MR. MCCORMACK: Okay. We’ll come back to that in a little --

QUESTION: One more on that.

MR. MCCORMACK: Sure.

QUESTION: You said that they discussed the India nuclear agreement. Can you tell us a little bit more about what --

MR. MCCORMACK: I’m not going to get into the details of it. But of course, Russia is a member of the Board of Governors of the IAEA. They played an important role – the IAEA played an important role in moving this agreement forward. And the Secretary’s message – basic message was this agreement was good for India, good for the United States, good for the international nonproliferation regime.

QUESTION: Is she meeting with any lawmakers today about the India nuke deal and its –

MR. MCCORMACK: Nothing scheduled today. Nothing scheduled.

QUESTION: Can you guys give any update on efforts to get legislation that would sort of do away with the 30 day waiting period?

MR. MCCORMACK: Well, I think the – well, first of all, the Congress is really going to be in the best position to talk about that. They can talk about their parliamentary rules and how they applied this particular piece of legislation.

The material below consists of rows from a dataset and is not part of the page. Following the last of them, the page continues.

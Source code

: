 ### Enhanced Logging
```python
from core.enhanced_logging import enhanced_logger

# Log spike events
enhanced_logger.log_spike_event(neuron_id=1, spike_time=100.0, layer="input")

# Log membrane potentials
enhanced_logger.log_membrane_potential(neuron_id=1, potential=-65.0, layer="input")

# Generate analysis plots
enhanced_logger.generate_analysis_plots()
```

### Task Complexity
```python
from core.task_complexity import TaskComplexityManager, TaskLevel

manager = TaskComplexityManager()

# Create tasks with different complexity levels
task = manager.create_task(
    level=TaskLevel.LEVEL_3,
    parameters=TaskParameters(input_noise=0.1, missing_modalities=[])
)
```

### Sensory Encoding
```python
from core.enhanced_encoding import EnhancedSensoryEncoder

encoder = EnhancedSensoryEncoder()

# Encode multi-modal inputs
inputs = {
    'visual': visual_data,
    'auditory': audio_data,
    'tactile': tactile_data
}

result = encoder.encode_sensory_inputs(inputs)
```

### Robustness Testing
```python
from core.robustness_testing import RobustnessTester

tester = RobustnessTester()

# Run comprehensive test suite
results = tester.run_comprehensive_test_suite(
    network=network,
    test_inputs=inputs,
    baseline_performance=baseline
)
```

We’re, of course, working with them every step of the way. And we would – I think they’re pretty clear on our desire to move this legislation forward as quickly as possible. But ultimately, it comes down to leadership both in the House and the Senate, as well as the individual members and voting on a piece of legislation.

Yeah. Anything else on –

QUESTION: Sean --

MR. MCCORMACK: Hold on, no, hold on. No, no. Hold on. Hold on. Anything else on Russia? Anybody has another chance on Russia, and then we can move on to other issues.

You have one on Russia?

QUESTION: Yes.

MR. MCCORMACK: Yes, here you go.

QUESTION: Did the Secretary talk with Mr. Lavrov why they are sending these bombers to Venezuela?

MR. MCCORMACK: I don’t think she brought it up.

Yeah.

QUESTION: One more question.

MR. MCCORMACK: We’ll get to you, Lambros.

QUESTION: I just wanted to ask you, if I may, to put this on the internet so we could all admire this on the internet, also, the map.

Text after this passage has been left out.